Read Lucid Page 21


  He pointed down at it and said, “We’ve already trampled who knows how much evidence. Just leaving the blanket like that so the cops don’t lose anything more.”

  “Right.”

  "Or," he said, "maybe I just made it worse for the cops. Shoot. What do you think?"

  I shrugged.

  “You ok?”

  I nodded.

  “I wasn’t thinking Dina would call you guys in.”

  I stared at the dead man. Somehow it seemed worse now that he had some measure of anonymity. Like we’d abandoned him. He was so still. It was like he was a statue or a mannequin being moved someplace and it’d gone for a tumble to the floor. All he needed was for us to pick him up, make him right.

  I could hear myself ask Rocco, “You guys didn’t do this, right?”

  He took a deep breath. Let it out.

  “No, no we didn’t, Miss McCall.”

  I think I nodded.

  “It, um,” he looked up the stairs and then snuck over to me. Like he wanted to make sure teacher didn’t catch him whispering in class. Just to make sure Dina didn’t come down and catch him he angled himself so he could see the stairs.

  “It’s odd is what it is. To have the two guys killed like this. It’d make more sense for the one upstairs and the one down here to be done the same way.”

  “Does that mean it was two people?”

  “Not necessarily.”

  “And none of the blood…None of it was Maddy’s?”

  “I don’t think so. It’s all too contained down here. You saw the stuff…on the railing, on the steps, but it ends upstairs. Before you get upstairs. It’s like whoever did it, and went back up, they had something to wipe the blood off onto. I don’t know. I don’t watch enough of those crime investigation shows.” He smiled a low wattage smile, dimpled. “We’ll know more later.”

  A vehicle pulled into the driveway. Tires on gravel. A car door shutting, muffled, but definitive.

  Head tilted like he had x-ray vision and was checking it all up top while it happened, Rocco said, “Stay here.”

  Gun unholstered, he ran upstairs.

  Moments later, muffled, from upstairs, I heard someone say, “Jesus.”

  Jack came out of the tiny bedroom and stood beside me as Dad walked down the stairs.

  He’d put on clothes.

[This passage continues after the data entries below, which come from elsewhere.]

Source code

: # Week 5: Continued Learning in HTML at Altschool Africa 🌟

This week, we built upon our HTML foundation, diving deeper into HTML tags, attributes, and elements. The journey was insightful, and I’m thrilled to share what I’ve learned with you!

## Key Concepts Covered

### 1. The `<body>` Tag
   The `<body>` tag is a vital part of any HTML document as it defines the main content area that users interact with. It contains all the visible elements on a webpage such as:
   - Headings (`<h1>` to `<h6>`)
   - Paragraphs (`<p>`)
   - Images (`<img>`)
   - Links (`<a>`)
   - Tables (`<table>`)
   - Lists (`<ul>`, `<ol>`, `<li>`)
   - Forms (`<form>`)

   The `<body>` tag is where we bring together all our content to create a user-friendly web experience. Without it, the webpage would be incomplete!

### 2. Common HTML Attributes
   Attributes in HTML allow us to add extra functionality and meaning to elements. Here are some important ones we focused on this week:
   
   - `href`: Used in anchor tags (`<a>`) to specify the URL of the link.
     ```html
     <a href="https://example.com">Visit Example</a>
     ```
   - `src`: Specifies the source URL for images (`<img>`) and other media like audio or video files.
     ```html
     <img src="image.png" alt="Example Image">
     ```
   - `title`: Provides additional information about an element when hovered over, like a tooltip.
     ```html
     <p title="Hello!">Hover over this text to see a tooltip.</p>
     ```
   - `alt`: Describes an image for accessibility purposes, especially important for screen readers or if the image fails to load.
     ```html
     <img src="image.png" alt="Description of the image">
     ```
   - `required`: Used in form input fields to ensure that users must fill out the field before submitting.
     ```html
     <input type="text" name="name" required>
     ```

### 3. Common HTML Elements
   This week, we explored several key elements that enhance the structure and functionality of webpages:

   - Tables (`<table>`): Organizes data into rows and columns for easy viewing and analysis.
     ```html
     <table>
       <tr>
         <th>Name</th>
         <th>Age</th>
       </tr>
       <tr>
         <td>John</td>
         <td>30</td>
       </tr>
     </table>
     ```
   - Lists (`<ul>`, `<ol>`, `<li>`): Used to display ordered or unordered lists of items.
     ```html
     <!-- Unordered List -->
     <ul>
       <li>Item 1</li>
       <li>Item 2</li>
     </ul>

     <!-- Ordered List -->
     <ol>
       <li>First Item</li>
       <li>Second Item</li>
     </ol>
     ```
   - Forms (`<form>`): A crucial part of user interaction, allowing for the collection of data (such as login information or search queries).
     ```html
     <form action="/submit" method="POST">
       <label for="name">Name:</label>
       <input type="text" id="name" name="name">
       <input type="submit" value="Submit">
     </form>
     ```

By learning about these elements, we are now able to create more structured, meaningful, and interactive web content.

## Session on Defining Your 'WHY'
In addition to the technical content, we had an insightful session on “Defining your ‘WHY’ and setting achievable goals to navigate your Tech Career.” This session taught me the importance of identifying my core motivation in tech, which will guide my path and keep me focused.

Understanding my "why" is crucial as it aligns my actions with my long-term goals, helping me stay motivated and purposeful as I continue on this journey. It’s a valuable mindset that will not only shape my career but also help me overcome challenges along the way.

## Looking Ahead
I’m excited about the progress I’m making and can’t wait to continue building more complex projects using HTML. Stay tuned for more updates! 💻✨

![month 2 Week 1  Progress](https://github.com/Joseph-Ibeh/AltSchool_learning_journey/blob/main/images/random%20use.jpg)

The same things he’d worn earlier Sunday.

  He clutched the handrail. His descent paused at sight of the two of us, then he continued down, eyes locked on the blanket, the dead man beneath.

  Rocco came down the stairs behind Dad. He stopped about midway down. The gun was still in his hand.

  Dad made a face. The smell. He made a move like he wanted to brace himself against the wall, then he saw the blood on the wall. He held off from leaning. He looked towards the bedroom.

  “She’s not there,” said Jack.

  Dad opened his mouth like he was going to snap at Jack, but he thought better of it. He rubbed the back of his neck. Looked at the mangled glasses, looked at the dead man. After a sigh and chuck of his chin at the body he said, “Name was Lloyd Passman.”

  “You know him?” asked Jack.

  Looking at me Dad said, “Carla. Carla knew of him. He’s not from here. Think he lives in the Midwest, if I’m remembering right. He specializes in cults. Deprogramming people that have been, well, programmed by cults.”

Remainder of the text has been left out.